The genius of Mr. O’Rourke was not in the fact that he had conceived and produced this stupendous and borderline unfair - how does regular French toast compete now? - French toast, but it was in the touch of salt he put in the egg batter. The salt, although not loud, spoke quietly and firmly through the gooey, flambéed and brown-sugared bananas and managed to coax and control the sweetness and the richness.
The thin and sour diner coffee, which I usually abhor, was conveniently refilled multiple times to literally wash down the butter into my stomach.
Eggs Oscar
The healthful benefits of the poached eggs were remedied by a supply of ample milk fat, in the forms of buttered and crunchily grilled English muffin, further butter-infused Hollandaise and melted Swiss cheese. The egg yolk was a runny, golden glory; it erupted all over the plate, which coated the crisp, yolk-proof muffin (in other words, buttered). The paprika-dusted poached shrimps were given a shock of cayenne peppers to wake up, not only the taste buds but also the brain, if the sugar rush from the banana bread French toast had not already done its work.
Lamentably, however, the fingerling potatoes made deplorably tasteless home fries, which was a total embarrassment to O’Rourke as a diner; to confound it further, the potatoes were no longer hot and had lost the fluffy alpha starchiness* by sitting on the grill in a pile.
(*When starch is heated with water, it turns into alpha starch, which creates the fluffiness and chewiness that we associate with carbohydrates, but as the alpha starch cools, it reverts to the rigid beta starch, which not only tastes dry and crumbly but is also hard to digest. That is why bread and rice stored in refrigerator, pre-reheating, taste simply awful.)

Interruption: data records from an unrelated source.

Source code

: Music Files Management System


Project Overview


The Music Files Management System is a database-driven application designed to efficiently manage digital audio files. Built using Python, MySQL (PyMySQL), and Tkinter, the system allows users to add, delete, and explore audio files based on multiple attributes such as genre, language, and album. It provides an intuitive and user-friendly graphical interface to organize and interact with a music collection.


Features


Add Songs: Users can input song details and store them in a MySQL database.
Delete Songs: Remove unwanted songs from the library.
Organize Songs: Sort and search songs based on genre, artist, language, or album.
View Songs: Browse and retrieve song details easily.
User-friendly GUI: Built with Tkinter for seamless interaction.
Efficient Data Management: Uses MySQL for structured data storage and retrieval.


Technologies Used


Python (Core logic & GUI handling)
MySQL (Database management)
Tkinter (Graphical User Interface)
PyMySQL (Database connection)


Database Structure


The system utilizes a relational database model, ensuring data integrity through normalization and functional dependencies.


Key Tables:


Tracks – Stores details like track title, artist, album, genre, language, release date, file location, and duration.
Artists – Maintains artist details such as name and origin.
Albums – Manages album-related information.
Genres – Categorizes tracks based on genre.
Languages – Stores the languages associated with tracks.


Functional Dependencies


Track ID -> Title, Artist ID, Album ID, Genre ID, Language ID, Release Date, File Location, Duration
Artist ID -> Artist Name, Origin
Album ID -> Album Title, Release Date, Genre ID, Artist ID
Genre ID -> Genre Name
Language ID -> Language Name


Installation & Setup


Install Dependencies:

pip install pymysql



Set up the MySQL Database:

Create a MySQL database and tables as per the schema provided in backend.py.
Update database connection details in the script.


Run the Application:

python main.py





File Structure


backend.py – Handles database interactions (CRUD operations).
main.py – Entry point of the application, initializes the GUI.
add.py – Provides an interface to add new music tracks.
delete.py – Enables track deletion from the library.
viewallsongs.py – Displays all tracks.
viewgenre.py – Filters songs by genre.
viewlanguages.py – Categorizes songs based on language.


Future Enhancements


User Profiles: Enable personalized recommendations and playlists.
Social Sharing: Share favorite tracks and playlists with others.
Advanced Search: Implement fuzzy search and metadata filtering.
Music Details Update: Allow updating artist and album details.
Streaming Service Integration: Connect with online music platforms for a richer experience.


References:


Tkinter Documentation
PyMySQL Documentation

Roasted chicken hash – Special hash of the day
The famed funky hash of the day was roasted chicken, which was far removed from any typical hash as could be reasonably conceived, and yet still be called a hash. This meat and potato dish had brown strings of roasted dark meat and chunks of white meat – dark was better – for the protein and had a small amount of mashed potatoes. However, the hash mixed in a lot of other vegetables, including shitake mushrooms – woody and aromatic - and shredded lettuce – for a bright crunch. Somehow the hash tasted disconcertingly familiar, like the featureless face of a person, who had dropped in and out of your life. Half the hash later, nagging mystery was finally solved: It tasted like a chicken salad, but hot. Although it was still not your conventional chicken salad, the acidity of the mayonnaise and the crunch from the diced celery were present, which brought lightness to this unusual meat and potato breakfast favorite.
The “manly” Mr. O’Rourke, who wore an O’Rourke’s Diner T-shirt declaring “男士” (man in Chinese) (the other version, available for sale, was a printed yin-yang sign) gave a tour of the kitchen on our way out. I wonder if he would ever be able to leave his beloved diner long enough to visit the land he dreams about. But then, isn’t it rather romantic to keep dreaming about such faraway places in an Irish green surrounding, while cooking up marvelous breakfasts, in Middletown, Connecticut? I think it is.